Tries are an extremely special and useful data-structure that are based on the prefix of a string. The prefix of a string is nothing but any n letters such that n ≤ |S| that can be considered beginning strictly from the starting of a string. The name trie comes from its use for retrieval.
A Trie is a special data structure used to store strings that can be visualized like a graph. It consists of nodes and edges. Each node consists of at max 26 children and edges connect each parent node to its children. These 26 pointers are nothing but pointers for each of the 26 letters of the English alphabet. A separate edge is maintained for every edge. Strings are stored in a top to bottom manner on the basis of their prefix in a trie. All prefixes of length 1 are stored at until level 1, all prefixes of length 2 are sorted at until level 2 and so on. Every node of Trie consists of multiple branches. Each branch represents a possible character of keys. We need to mark the last node of every key as end of word node.

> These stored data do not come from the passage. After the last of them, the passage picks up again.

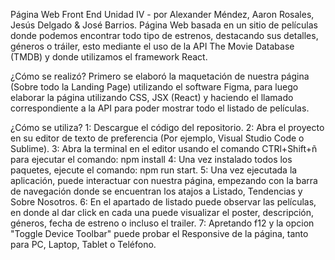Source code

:Página Web Front End Unidad IV - por Alexander Méndez, Aaron Rosales, Jesús Delgado & José Barrios.
Página Web basada en un sitio de películas donde podemos encontrar todo tipo de estrenos, destacando sus detalles, géneros o tráiler, esto mediante el uso de la API The Movie Database (TMDB) y donde utilizamos el framework React.

¿Cómo se realizó?
Primero se elaboró la maquetación de nuestra página (Sobre todo la Landing Page) utilizando el software Figma, para luego elaborar la página utilizando CSS, JSX (React) y haciendo el llamado correspondiente a la API para poder mostrar todo el listado de películas.

¿Cómo se utiliza?
1: Descargue el código del repositorio.
2: Abra el proyecto en su editor de texto de preferencia (Por ejemplo, Visual Studio Code o Sublime).
3: Abra la terminal en el editor usando el comando CTRl+Shift+ñ para ejecutar el comando: npm install
4: Una vez instalado todos los paquetes, ejecute el comando: npm run start.
5: Una vez ejecutada la aplicación, puede interactuar con nuestra página, empezando con la barra de navegación donde se encuentran los atajos a Listado, Tendencias y Sobre Nosotros.
6: En el apartado de listado puede observar las películas, en donde al dar click en cada una puede visualizar el poster, descripción, géneros, fecha de estreno o incluso el trailer.
7: Apretando f12 y la opcion "Toggle Device Toolbar" puede probar el Responsive de la página, tanto para PC, Laptop, Tablet o Teléfono.
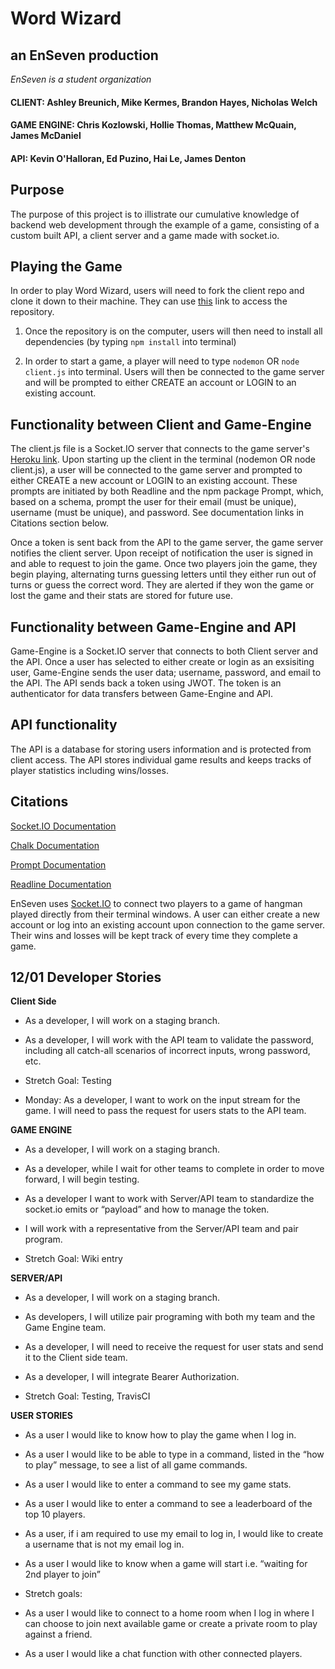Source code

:# Word Wizard

## an EnSeven production
*EnSeven is a student organization*

#### CLIENT: Ashley Breunich, Mike Kermes, Brandon Hayes, Nicholas Welch
#### GAME ENGINE: Chris Kozlowski, Hollie Thomas, Matthew McQuain, James McDaniel
#### API: Kevin O'Halloran, Ed Puzino, Hai Le, James Denton

## Purpose

The purpose of this project is to illistrate our cumulative knowledge of backend web development through the example of a game, consisting of a custom built API, a client server and a game made with socket.io.  

## Playing the Game 

In order to play Word Wizard, users will need to fork the client repo and clone it down to their machine. They can use [this](https://github.com/EnSeven/client) link to access the repository. 

1. Once the repository is on the computer, users will then need to install all dependencies (by typing `npm install` into terminal) 

2. In order to start a game, a player will need to type `nodemon` OR `node client.js` into terminal. Users will then be connected to the game server and will be prompted to either CREATE an account or LOGIN to an existing account. 

## Functionality between Client and Game-Engine

The client.js file is a Socket.IO server that connects to the game server's [Heroku link](https://enseven-game-engine.herokuapp.com). Upon starting up the client in the terminal (nodemon OR node client.js), a user will be connected to the game server and prompted to either CREATE a new account or LOGIN to an existing account. These prompts are initiated by both Readline and the npm package Prompt, which, based on a schema, prompt the user for their email (must be unique), username (must be unique), and password. See documentation links in Citations section below. 

Once a token is sent back from the API to the game server, the game server notifies the client server. Upon receipt of notification the user is signed in and able to request to join the game. Once two players join the game, they begin playing, alternating turns guessing letters until they either run out of turns or guess the correct word. They are alerted if they won the game or lost the game and their stats are stored for future use. 

## Functionality between Game-Engine and API 

Game-Engine is a Socket.IO server that connects to both Client server and the API. Once a user has selected to either create or login as an exsisiting user, Game-Engine sends the user data; username, password, and email to the API. The API sends back a token using JWOT. The token is an authenticator for data transfers between Game-Engine and API.

## API functionality

The API is a database for storing users information and is protected from client access. The API stores individual game results and keeps tracks of player statistics including wins/losses. 





## Citations
[Socket.IO Documentation](https://socket.io/docs/)

[Chalk Documentation](https://www.npmjs.com/package/chalk)

[Prompt Documentation](https://www.npmjs.com/package/prompt)

[Readline Documentation](https://nodejs.org/api/readline.html)

EnSeven uses [Socket.IO](https://socket.io/docs/) to connect two players to a game of hangman played directly from their terminal windows. A user can either create a new account or log into an existing account upon connection to the game server. Their wins and losses will be kept track of every time they complete a game. 

## 12/01 Developer Stories

**Client Side**

- As a developer, I will work on a staging branch. 

- As a developer, I will work with the API team to validate the password, including all catch-all scenarios of incorrect inputs, wrong password, etc.

- Stretch Goal: Testing

- Monday: As a developer, I want to work on the input stream for the game. I will need to pass the request for users stats to the API team. 

**GAME ENGINE**

- As a developer, I will work on a staging branch.

- As a developer, while I wait for other teams to complete in order to move forward, I will begin testing. 

- As a developer I want to work with Server/API team to standardize the socket.io emits or “payload” and how to manage the token.

- I will work with a representative from the Server/API team and pair program. 

- Stretch Goal: Wiki entry

**SERVER/API**

- As a developer, I will work on a staging branch.

- As developers, I will utilize pair programing with both my team and the Game Engine team.

- As a developer, I will need to receive the request for user stats and send it to the Client side team.

- As a developer, I will integrate Bearer Authorization. 

- Stretch Goal: Testing, TravisCI 

**USER STORIES**

- As a user I would like to know how to play the game when I log in.

- As a user I would like to be able to type in a command, listed in the “how to play” message, to see a list of all game commands.

- As a user I would like to enter a command to see my game stats.

- As a user I would like to enter a command to see a leaderboard of the top 10 players.

- As a user, if i am required to use my email to log in, I would like to create a username that is not my email log in.

- As a user I would like to know when a game will start i.e. “waiting for 2nd player to join”

- Stretch goals:

- As a user I would like to connect to a home room when I log in where I can choose to join next available game or create a private room to play against a friend.

- As a user I would like a chat function with other connected players.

For example , consider the following diagram :
Trie Structure
A simple structure to represent nodes of English alphabet can be as following,
// Trie node static class TrieNode { TrieNode[] children = new TrieNode[ALPHABET_SIZE]; // true if the node represents end of a word boolean isEndOfWord; TrieNode(){ isEndOfWord = false; for (int i = 0; i < ALPHABET_SIZE; i++) children[i] = null; } };
Inserting a key into Trie is simple approach. Every character of input key is inserted as an individual Trie node. Note that the children is an array of pointers (or references) to next level trie nodes. The key character acts as an index into the array children. If the input key is new or an extension of existing key, we need to construct non-existing nodes of the key, and mark end of word for last node. If the input key is prefix of existing key in Trie, we simply mark the last node of key as end of word. The key length determines Trie depth.
Searching for a key is similar to insert operation, however we only compare the characters and move down. The search can terminate due to end of string or lack of key in trie. In the former case, if the isEndofWord field of last node is true, then the key exists in trie. In the second case, the search terminates without examining all the characters of key, since the key is not present in trie.
During delete operation we delete the key in bottom up manner using recursion. The following are possible conditions when deleting key from trie,
- Key may not be there in trie. Delete operation should not modify trie.
- Key present as unique key (no part of key contains another key (prefix), nor the key itself is prefix of another key in trie). Delete all the nodes.
- Key is prefix key of another long key in trie. Unmark the leaf node.
- Key present in trie, having atleast one other key as prefix key. Delete nodes from end of key until first leaf node of longest prefix key.